I am implementing a distributed transpose kernel which depends on distributing an array by means of generating equal sized ‘subarrays’ of the whole, distributing them to my worker processes and then performing a remotecall to the workers to a function with the following signature:

@everywhere function do_distributed_transpose(args...)

This function will perform some number of iterations of work on their local section of the array, but also at each iteration will also send transposed ‘blocks’ of their array to other workers by means of RemoteChannels for the other workers to acknowledge. Each worker will also anticipate receiving blocks, calling take! on their RemoteChannel.

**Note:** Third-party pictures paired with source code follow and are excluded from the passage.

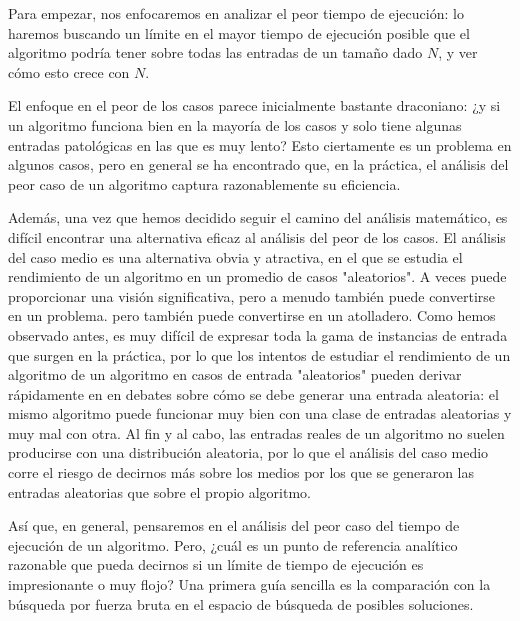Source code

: \documentclass[a4paper, 12pt]{book}
\theoremstyle{dotless}
\begin{document}
Para empezar, nos enfocaremos en analizar el peor tiempo de ejecución: lo haremos buscando un límite en el mayor tiempo de ejecución posible que el algoritmo podría tener sobre todas las entradas de un tamaño dado $N$, y ver cómo esto crece con $N$. 

El enfoque en el peor de los casos parece inicialmente bastante draconiano: ¿y si un algoritmo funciona bien en la mayoría de los casos y solo tiene algunas entradas patológicas en las que es muy lento? Esto ciertamente es un problema en algunos casos, pero en general se ha encontrado que, en la práctica, el análisis del peor caso de un algoritmo captura razonablemente su eficiencia.

Además, una vez que hemos decidido seguir el camino del análisis matemático, es difícil encontrar una alternativa eficaz al análisis del peor de los casos. El análisis del caso medio es una alternativa obvia y atractiva, en el que se estudia el rendimiento de un algoritmo en un promedio de casos "aleatorios". A veces puede proporcionar una visión significativa, pero a menudo también puede convertirse en un problema.
pero también puede convertirse en un atolladero. Como hemos observado antes, es muy difícil de expresar toda la gama de instancias de entrada que surgen en la práctica, por lo que los intentos de estudiar el rendimiento de un algoritmo de un algoritmo en casos de entrada "aleatorios" pueden derivar rápidamente en en debates sobre cómo se debe generar una entrada aleatoria: el mismo algoritmo puede funcionar muy bien con una clase de entradas aleatorias y muy mal con otra. Al fin y al cabo, las entradas reales de un algoritmo no suelen producirse con una distribución aleatoria, por lo que el análisis del caso medio corre el riesgo de decirnos más sobre los medios por los que se generaron las entradas aleatorias que sobre el propio algoritmo.

Así que, en general, pensaremos en el análisis del peor caso del tiempo de ejecución de un algoritmo. Pero, ¿cuál es un punto de referencia analítico razonable que pueda decirnos si un límite de tiempo de ejecución es impresionante o muy flojo? Una primera guía sencilla
es la comparación con la búsqueda por fuerza bruta en el espacio de búsqueda de posibles soluciones.
\end{document}
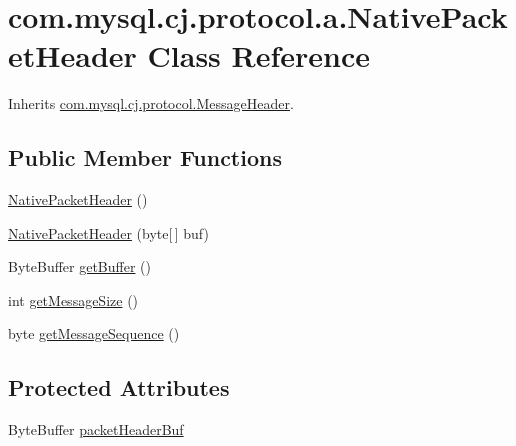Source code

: \hypertarget{classcom_1_1mysql_1_1cj_1_1protocol_1_1a_1_1_native_packet_header}{}\section{com.\+mysql.\+cj.\+protocol.\+a.\+Native\+Packet\+Header Class Reference}
\label{classcom_1_1mysql_1_1cj_1_1protocol_1_1a_1_1_native_packet_header}


Inherits \mbox{\hyperlink{interfacecom_1_1mysql_1_1cj_1_1protocol_1_1_message_header}{com.\+mysql.\+cj.\+protocol.\+Message\+Header}}.

\subsection*{Public Member Functions}
\begin{DoxyCompactItemize}
\item 
\mbox{\hyperlink{classcom_1_1mysql_1_1cj_1_1protocol_1_1a_1_1_native_packet_header_aa058ef3509b0c0724645265ea4f52099}{Native\+Packet\+Header}} ()
\item 
\mbox{\hyperlink{classcom_1_1mysql_1_1cj_1_1protocol_1_1a_1_1_native_packet_header_a835faea36a24b4d257415f21bfac6e1c}{Native\+Packet\+Header}} (byte\mbox{[}$\,$\mbox{]} buf)
\item 
Byte\+Buffer \mbox{\hyperlink{classcom_1_1mysql_1_1cj_1_1protocol_1_1a_1_1_native_packet_header_a4a2e68d77caa301eab35d33743c8a9ae}{get\+Buffer}} ()
\item 
int \mbox{\hyperlink{classcom_1_1mysql_1_1cj_1_1protocol_1_1a_1_1_native_packet_header_a334336fd736a087bae40bfbb288e27e4}{get\+Message\+Size}} ()
\item 
byte \mbox{\hyperlink{classcom_1_1mysql_1_1cj_1_1protocol_1_1a_1_1_native_packet_header_aa711f4d714447b1e2cd4901af7f4d824}{get\+Message\+Sequence}} ()
\end{DoxyCompactItemize}
\subsection*{Protected Attributes}
\begin{DoxyCompactItemize}
\item 
Byte\+Buffer \mbox{\hyperlink{classcom_1_1mysql_1_1cj_1_1protocol_1_1a_1_1_native_packet_header_acc38ab1e40bb3c988932ceb4165b114c}{packet\+Header\+Buf}}
\end{DoxyCompactItemize}


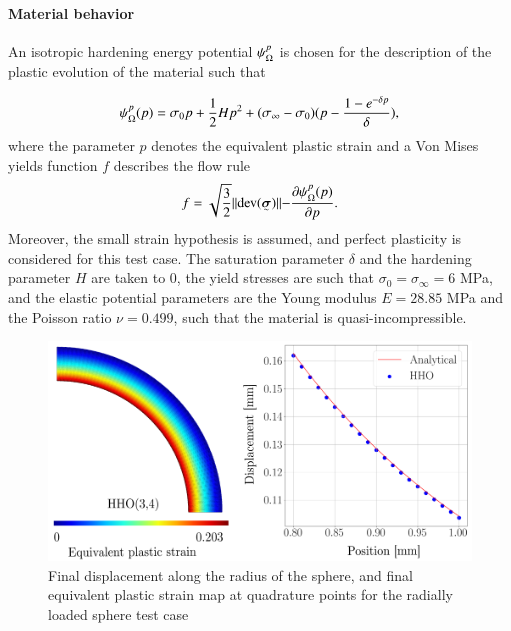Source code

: \paragraph{Material behavior}

An isotropic hardening energy potential $\psi{}_{\Omega{}}^p$ is chosen for the description of the plastic evolution of the material such that

\begin{equation}
    \psi{}_{\Omega{}}^p(p)
    =
    \sigma_0 p + \frac{1}{2} H p^2 + (\sigma_{\infty} - \sigma_0)(p - \frac{1 - e^{-\delta p}}{\delta}),
\end{equation}
%
%
%
where the parameter $p$ denotes the equivalent plastic strain and a Von Mises yields function $f$ describes the flow rule
%
%
%
\begin{equation}
    f = \sqrt{\frac{3}{2}} \rVert \text{dev} (\tensorii{\sigma}) \lVert - \frac{\partial \mecPotential{}_{\bodyLag{}}^p(p)}{\partial p}.
\end{equation}
%
%
%
Moreover, the small strain hypothesis is assumed, and
perfect plasticity is considered for this test case. The saturation parameter $\delta$ and the hardening parameter $H$ are taken to $0$, the yield stresses are such that $\sigma_0 = \sigma_{\infty} = 6$ MPa, and the elastic potential parameters are the Young modulus $E = 28.85$ MPa and the Poisson ratio $\nu = 0.499$, such that the material is quasi-incompressible.

\begin{figure}[H]
    \centering
    \includegraphics[width=12.cm]{../chapter_002_hho_mechanics/drawings/sphere_res.png}
    \caption{Final displacement along the radius of the sphere, and final equivalent plastic strain map at quadrature points for the radially loaded sphere test case}
    \label{fig_sphere_res}
\end{figure}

do_distributed_transpose will make other function calls on the same worker, also declared by means of:

@everywhere function helper_function()

When I analyse this code under ‘callgrind’ I see that even for large numbers of iterations, 40% of the runtime is spent in calls to the Julia JIT compiler, even after running @everywhere precompile(f, args) for all functions used remotely.

For a distributed workload, is it recommended to compile distributed functions inside of another module and then import the module for all processes?

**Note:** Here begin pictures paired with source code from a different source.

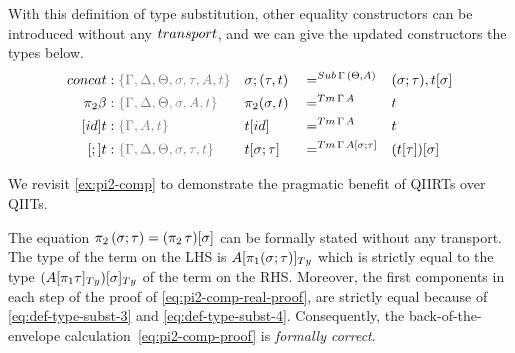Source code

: \documentclass[a4paper,UKenglish,numberwithinsect,cleveref,thm-restate]{lipics-v2021}
\begin{document}
With this definition of type substitution, other equality constructors can be introduced without any $\transp$, and we can give the updated constructors the types below.
\begin{alignat*}{5}
  \mathsf{concat} & : \implicit{\Gamma, \Delta, \Theta, \sigma, \tau, A, t} &&\sigma ; (\tau , t) && =^{\Sub\,\Gamma\,(\Theta, A)} &&  (\sigma ; \tau), \sub{t}{\sigma} \\
  \pi_2\beta      & : \implicit{\Gamma, \Delta, \Theta, \sigma, A, t} && \pi_2(\sigma , t)        && =^{\Tm\,\Gamma\, A} &&  t \\
  [\idS]t         & : \implicit{\Gamma, A, t} && {\sub{t}{\idS}}          && =^{\Tm\,\Gamma\,A} && t \\
  [;]t            & : \implicit{\Gamma, \Delta, \Theta, \sigma, \tau, t} && {\sub{t}{\sigma ; \tau}} && =^{\Tm\,\Gamma\,\sub{A}{\sigma ; \tau}} && {\sub{(\sub{t}{\tau})}{\sigma}}
\end{alignat*}

We revisit \cref{ex:pi2-comp} to demonstrate the pragmatic benefit of QIIRTs over QIITs.
\begin{example} \label{ex:pi-comp-qiirt}
  The equation $\pi_2\,(\sigma; \tau) = {{(\pi_2\,\tau)}[ \sigma ]}$ can be formally stated without any transport.
  The type of the term on the LHS is $\subTy{A}{\pi_1(\sigma;\tau)}$ which is strictly equal to the type $\subTy{(\subTy{A}{\pi_1\tau})}{\sigma}$ of the term on the RHS.
  Moreover, the first components in each step of the proof of \eqref{eq:pi2-comp-real-proof}, are strictly equal because of \eqref{eq:def-type-subst-3} and \eqref{eq:def-type-subst-4}.
  Consequently, the back-of-the-envelope calculation~\eqref{eq:pi2-comp-proof} is \emph{formally correct}.
\end{example}
\end{document}
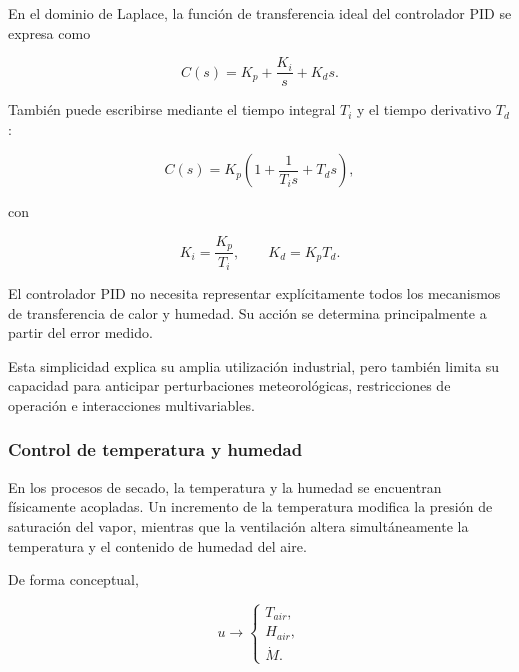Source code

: En el dominio de Laplace, la función de transferencia ideal del controlador PID se expresa como

\begin{equation}
C(s)
=
K_p
+
\frac{K_i}{s}
+
K_d s.
\end{equation}

También puede escribirse mediante el tiempo integral $T_i$ y el tiempo derivativo $T_d$:

\begin{equation}
C(s)
=
K_p
\left(
1+
\frac{1}{T_i s}
+
T_d s
\right),
\end{equation}

con

\begin{equation}
K_i=\frac{K_p}{T_i},
\qquad
K_d=K_pT_d.
\end{equation}

\begin{tcolorbox}[
title=Interpretación del control PID,
colback=blue!4,
colframe=blue!65!black
]
El controlador PID no necesita representar explícitamente todos los mecanismos de transferencia de calor y humedad. Su acción se determina principalmente a partir del error medido.

Esta simplicidad explica su amplia utilización industrial, pero también limita su capacidad para anticipar perturbaciones meteorológicas, restricciones de operación e interacciones multivariables.
\end{tcolorbox}

\subsubsection{Control de temperatura y humedad}

En los procesos de secado, la temperatura y la humedad se encuentran físicamente acopladas. Un incremento de la temperatura modifica la presión de saturación del vapor, mientras que la ventilación altera simultáneamente la temperatura y el contenido de humedad del aire.

De forma conceptual,

\begin{equation}
u
\longrightarrow
\begin{cases}
T_{air},\\
H_{air},\\
\dot{M}.
\end{cases}
\end{equation}

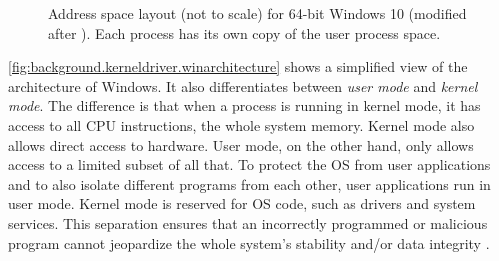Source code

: \begin{figure}[htb!]
	\center
	\caption[
		Address space layout for 64-bit Windows 10.
	]{
		Address space layout (not to scale) for 64-bit Windows 10 (modified after \cite{Yosifovich2017}). %
		Each process has its own copy of the user process space\footnotemark.
	}
	\label{fig:background.kerneldriver.winvirtualmemory}
\end{figure}

\autoref{fig:background.kerneldriver.winarchitecture} shows a simplified view of the architecture of Windows. It also differentiates between \emph{user mode} and \emph{kernel mode}. The difference is that when a process is running in kernel mode, it has access to all CPU instructions, the whole system memory. Kernel mode also allows direct access to hardware. User mode, on the other hand, only allows access to a limited subset of all that. To protect the OS from user applications and to also isolate different programs from each other, user applications run in user mode. Kernel mode is reserved for OS code, such as drivers and system services. This separation ensures that an incorrectly programmed or malicious program cannot jeopardize the whole system's stability and/or data integrity \cite{Yosifovich2017}.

Can you perhaps provide a minimal working example with dummy data? Is the performance you get now problematic to you or are you just curious where those calls come from? As far as I know, you’re not going to get around compiling the functions or making them available on your workers, but it there may be some strange behaviour.

1 Like

It seems that the proportion of time spent performing JIT compilation does not lower even as a increase the problem size.

Here is a small working example. Sorry about the wait.

using Distributed

addprocs(4)

@everywhere function do_transpose()
    wid = myid() - 2
    range(id) = 1 + id * 25 : (id+1)*25
    outbound = Array{Float64}(undef,25,25)
    local incoming
    # Iterations
    for k in 1:10
        local_transpose(A_column,B_column,range(wid))
        for shift in 1 : nworkers() -1
            send_to = (wid + shift) % nworkers()
            receive_from = (wid - shift + nworkers()) % nworkers()
            # Send and receive off diagonal blocks
            @sync begin
                @async incoming = take!(inboxes[receive_from + 1])
                A_range = range(send_to)
                prepare_block(A_column, outbound, A_range)
                @async put!(outboxes[send_to + 1],outbound)
            end
            B_range = range(receive_from)
            accept_block(B_column, incoming, B_range)
        end
    end
end

@everywhere function local_transpose(A,B,range)
    A_block = view(A,range,:)
    B_block = view(B,range,:)
    for j in 1 : 25
        for i in 1 : 25
            @inbounds B_block[j,i] += A_block[i,j]
            @inbounds A_block[i,j] += 1.0
        end
    end
end

@everywhere function prepare_block(A,out,range)
    A_block = view(A,range,:)
    for j in 1 : 25
        for i in 1 : 25
            @inbounds out[j,i] = A_block[i,j]
            @inbounds A_block[i,j] += 1.0
        end
    end
end

@everywhere function accept_block(B,in,range)
    B_block = view(B,range,:)
    for j in 1 : 25
        for i in 1 : 25
            @inbounds in[i,j] += B_block[i,j]
        end
    end
end

@everywhere function get_channel(proc)
    return inboxes[proc-1]
end

A = [i+j for i in 1:100, j in 1:100]
B = zeros(100,100)

@sync for proc in workers()
    start = (proc - 2) * 25
    range = 1 + start : 25 + start
    @async remotecall_wait(proc,A[:,range],B[:,range]) do m_A, m_B
        global A_column = m_A
        global B_column = m_B
        global inboxes  = [RemoteChannel(()->Channel{Matrix{Float64}}(1)) for proc in workers()]
        global outboxes = [(remotecall_fetch(get_channel,p,myid())) for p in sort(workers())]
    end
end

work = [(@spawnat proc do_transpose()) for proc in workers()]
B = mapreduce(fetch,hcat,work)

This problem kernel has been implemented sequentially here:
https://github.com/ParRes/Kernels
The code given above is a minimal working example of a distributed implementation.